Ultrasound-assisted membrane permeabilization of endothelial cells under flow conditions

Abstract

Ultrasound-stimulated microbubbles have been shown a feasible approach for localized therapeutic delivery. As applications of this technique span many anatomical sites, so too do the local fluid dynamics experienced by the circulating microbubbles and the adjacent endothelial cells. Our objective was to assess the relative effectiveness of endothelial cell sonoporation as a function of flow conditions. Human umbilical vein (HUVECs) or human brain endothelial cells (HBECs) were cultured as a monolayer in flow chamber slides connected to a fluidic system and placedupon an acoustically-coupled microscope. A suspension of diluted lipid-encapsulated microbubbles and propidium iodide (PI), used as a sonoporation marker, was constantly perfused over the monolayer at either 5 or 30 ml/min.

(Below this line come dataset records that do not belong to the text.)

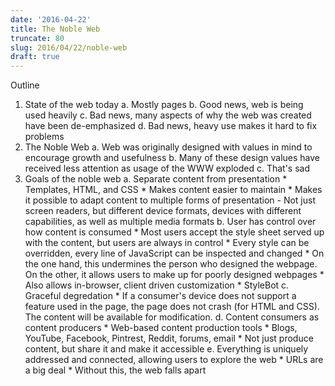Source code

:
 ```yaml
---
date: '2016-04-22'
title: The Noble Web
truncate: 80
slug: 2016/04/22/noble-web
draft: true
---
```


Outline
1. State of the web today
    a. Mostly pages
    b. Good news, web is being used heavily
    c. Bad news, many aspects of why the web was created have been de-emphasized
    d. Bad news, heavy use makes it hard to fix problems
2. The Noble Web
    a. Web was originally designed with values in mind to encourage growth and usefulness
    b. Many of these design values have received less attention as usage of the WWW exploded
    c. That's sad
3. Goals of the noble web
    a. Separate content from presentation
        * Templates, HTML, and CSS
        * Makes content easier to maintain
        * Makes it possible to adapt content to multiple forms of presentation
            - Not just screen readers, but different device formats, devices with different capabilities, as well as multiple media formats
    b. User has control over how content is consumed
        * Most users accept the style sheet served up with the content, but users are always in control
        * Every style can be overridden, every line of JavaScript can be inspected and changed
        * On the one hand, this undermines the person who designed the webpage.  On the other, it allows users to make up for poorly designed webpages
        * Also allows in-browser, client driven customization
        * StyleBot
    c. Graceful degredation
        * If a consumer's device does not support a feature used in the page, the page does not crash (for HTML and CSS).  The content will be available for modification.
    d. Content consumers as content producers
        * Web-based content production tools
        * Blogs, YouTube, Facebook, Pintrest, Reddit, forums, email
        * Not just produce content, but share it and make it accessible
    e. Everything is uniquely addressed and connected, allowing users to explore the web
        * URLs are a big deal
        * Without this, the web falls apart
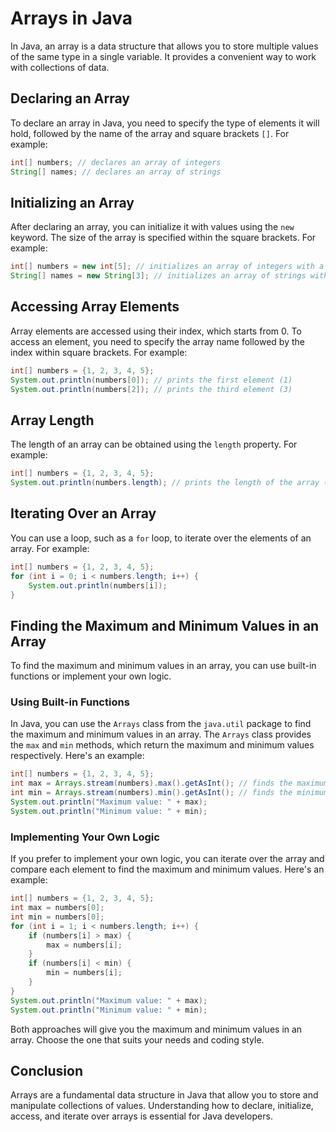 # Arrays in Java

In Java, an array is a data structure that allows you to store multiple values of the same type in a single variable. It provides a convenient way to work with collections of data.

## Declaring an Array

To declare an array in Java, you need to specify the type of elements it will hold, followed by the name of the array and square brackets `[]`. For example:

```java
int[] numbers; // declares an array of integers
String[] names; // declares an array of strings
```

## Initializing an Array

After declaring an array, you can initialize it with values using the `new` keyword. The size of the array is specified within the square brackets. For example:

```java
int[] numbers = new int[5]; // initializes an array of integers with a size of 5
String[] names = new String[3]; // initializes an array of strings with a size of 3
```

## Accessing Array Elements

Array elements are accessed using their index, which starts from 0. To access an element, you need to specify the array name followed by the index within square brackets. For example:

```java
int[] numbers = {1, 2, 3, 4, 5};
System.out.println(numbers[0]); // prints the first element (1)
System.out.println(numbers[2]); // prints the third element (3)
```

## Array Length

The length of an array can be obtained using the `length` property. For example:

```java
int[] numbers = {1, 2, 3, 4, 5};
System.out.println(numbers.length); // prints the length of the array (5)
```

## Iterating Over an Array

You can use a loop, such as a `for` loop, to iterate over the elements of an array. For example:

```java
int[] numbers = {1, 2, 3, 4, 5};
for (int i = 0; i < numbers.length; i++) {
    System.out.println(numbers[i]);
}
```

## Finding the Maximum and Minimum Values in an Array

To find the maximum and minimum values in an array, you can use built-in functions or implement your own logic. 

### Using Built-in Functions

In Java, you can use the `Arrays` class from the `java.util` package to find the maximum and minimum values in an array. The `Arrays` class provides the `max` and `min` methods, which return the maximum and minimum values respectively. Here's an example:

```java
int[] numbers = {1, 2, 3, 4, 5};
int max = Arrays.stream(numbers).max().getAsInt(); // finds the maximum value
int min = Arrays.stream(numbers).min().getAsInt(); // finds the minimum value
System.out.println("Maximum value: " + max);
System.out.println("Minimum value: " + min);
```

### Implementing Your Own Logic

If you prefer to implement your own logic, you can iterate over the array and compare each element to find the maximum and minimum values. Here's an example:

```java
int[] numbers = {1, 2, 3, 4, 5};
int max = numbers[0];
int min = numbers[0];
for (int i = 1; i < numbers.length; i++) {
    if (numbers[i] > max) {
        max = numbers[i];
    }
    if (numbers[i] < min) {
        min = numbers[i];
    }
}
System.out.println("Maximum value: " + max);
System.out.println("Minimum value: " + min);
```

Both approaches will give you the maximum and minimum values in an array. Choose the one that suits your needs and coding style.

## Conclusion

Arrays are a fundamental data structure in Java that allow you to store and manipulate collections of values. Understanding how to declare, initialize, access, and iterate over arrays is essential for Java developers.
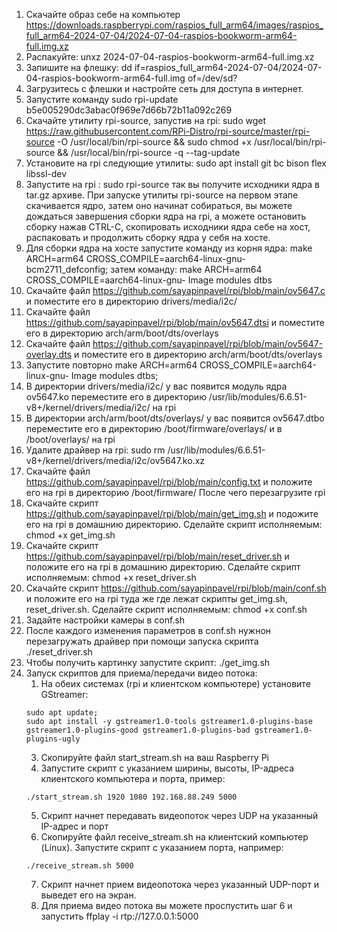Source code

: 1. Скачайте образ себе на компьютер https://downloads.raspberrypi.com/raspios_full_arm64/images/raspios_full_arm64-2024-07-04/2024-07-04-raspios-bookworm-arm64-full.img.xz
2. Распакуйте: unxz 2024-07-04-raspios-bookworm-arm64-full.img.xz 
3. Запишите на флешку: dd if=raspios_full_arm64-2024-07-04/2024-07-04-raspios-bookworm-arm64-full.img of=/dev/sd?
4. Загрузитесь с флешки и настройте сеть для доступа в интернет.
5. Запустите команду sudo rpi-update b5e005290dc3abac0f969e7d66b72b11a092c269
7. Скачайте утилиту rpi-source, запустив на rpi: sudo wget https://raw.githubusercontent.com/RPi-Distro/rpi-source/master/rpi-source -O /usr/local/bin/rpi-source && sudo chmod +x /usr/local/bin/rpi-source && /usr/local/bin/rpi-source -q --tag-update
8. Установите на rpi следующие утилиты: sudo apt install git bc bison flex libssl-dev
9. Запустите на rpi : sudo rpi-source так вы получите исходники ядра в tar.gz архиве. При запуске утилиты rpi-source на первом этапе скачивается ядро, затем оно начинат собираться, вы можете дождаться завершения сборки ядра на rpi, а можете остановить сборку нажав CTRL-C, скопировать исходники ядра себе на хост, распаковать и продолжить сборку ядра у себя на хосте.
10. Для сборки ядра на хосте запустите команду из корня ядра: make ARCH=arm64 CROSS_COMPILE=aarch64-linux-gnu- bcm2711_defconfig; затем команду: make ARCH=arm64 CROSS_COMPILE=aarch64-linux-gnu- Image modules dtbs
11. Скачайте файл https://github.com/sayapinpavel/rpi/blob/main/ov5647.c и поместите его в директорию drivers/media/i2c/
12. Скачайте файл https://github.com/sayapinpavel/rpi/blob/main/ov5647.dtsi и поместите его в директорию arch/arm/boot/dts/overlays
13. Скачайте файл https://github.com/sayapinpavel/rpi/blob/main/ov5647-overlay.dts и поместите его в директорию arch/arm/boot/dts/overlays
14. Запустите повторно make ARCH=arm64 CROSS_COMPILE=aarch64-linux-gnu- Image modules dtbs; 
15. В директории drivers/media/i2c/ у вас появится модуль ядра ov5647.ko переместите его в директорию /usr/lib/modules/6.6.51-v8+/kernel/drivers/media/i2c/  на rpi
16. В директории arch/arm/boot/dts/overlays/ у вас появится ov5647.dtbo переместите его в директорию /boot/firmware/overlays/ и в /boot/overlays/  на rpi
17. Удалите драйвер на rpi: sudo rm /usr/lib/modules/6.6.51-v8+/kernel/drivers/media/i2c/ov5647.ko.xz
18. Скачайте файл https://github.com/sayapinpavel/rpi/blob/main/config.txt и положите его на rpi в директорию /boot/firmware/  После чего перезагрузите rpi
19. Скачайте скрипт https://github.com/sayapinpavel/rpi/blob/main/get_img.sh и подожите его на rpi в домашнию директорию. Сделайте скрипт исполняемым: chmod +x get_img.sh
20. Скачайте скрипт https://github.com/sayapinpavel/rpi/blob/main/reset_driver.sh и положите его на rpi в домашнию директорию. Сделайте скрипт исполняемым: chmod +x reset_driver.sh
21. Скачайте скрипт https://github.com/sayapinpavel/rpi/blob/main/conf.sh и положите его на rpi туда же где лежат скрипты get_img.sh, reset_driver.sh. Сделайте скрипт исполняемым: chmod +x conf.sh
22. Задайте настройки камеры в conf.sh
23. После каждого изменения параметров в conf.sh нужнон перезагружать драйвер при помощи запуска скрипта ./reset_driver.sh
24. Чтобы получить картинку запустите скрипт: ./get_img.sh
25. Запуск скриптов для приема/передачи видео потока:
    1. На обеих системах (rpi и клиентском компьютере) установите GStreamer:
    ```
    sudo apt update;
    sudo apt install -y gstreamer1.0-tools gstreamer1.0-plugins-base gstreamer1.0-plugins-good gstreamer1.0-plugins-bad gstreamer1.0-plugins-ugly
    ```
    3. Скопируйте файл start_stream.sh на ваш Raspberry Pi
    4. Запустите скрипт с указанием ширины, высоты, IP-адреса клиентского компьютера  и порта, пример:
    ```
 	./start_stream.sh 1920 1080 192.168.88.249 5000
    ```
    5. Скрипт начнет передавать видеопоток через UDP на указанный IP-адрес и порт
    6. Скопируйте файл receive_stream.sh на клиентский компьютер (Linux). Запустите скрипт с указанием порта, например:
	```
 	./receive_stream.sh 5000
 	```
    7. Скрипт начнет прием видеопотока через указанный UDP-порт и выведет его на экран.
    8. Для приема видео потока вы можете проспустить шаг 6 и запустить ffplay -i rtp://127.0.0.1:5000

Cells were treated with 1 MHz ultrasound (PRI= 1 ms, 20 cycles, duration = 2 s), and the video-microscopy data were quantified offline to assess the number of PI-positive cells. Our results demonstrate a marked increase in sonoporation efficiency at 30 ml/min as compared to 5 ml/min in both endothelial cell lines under identical acoustic conditions (9.7-fold increase and 2.3-fold increase for HUVECs and HBECs respectively, p < 0.001). Our results suggest the local fluid flow environment plays a role in US-mediated endothelial perforation efficiency and can modulate treatment strategies.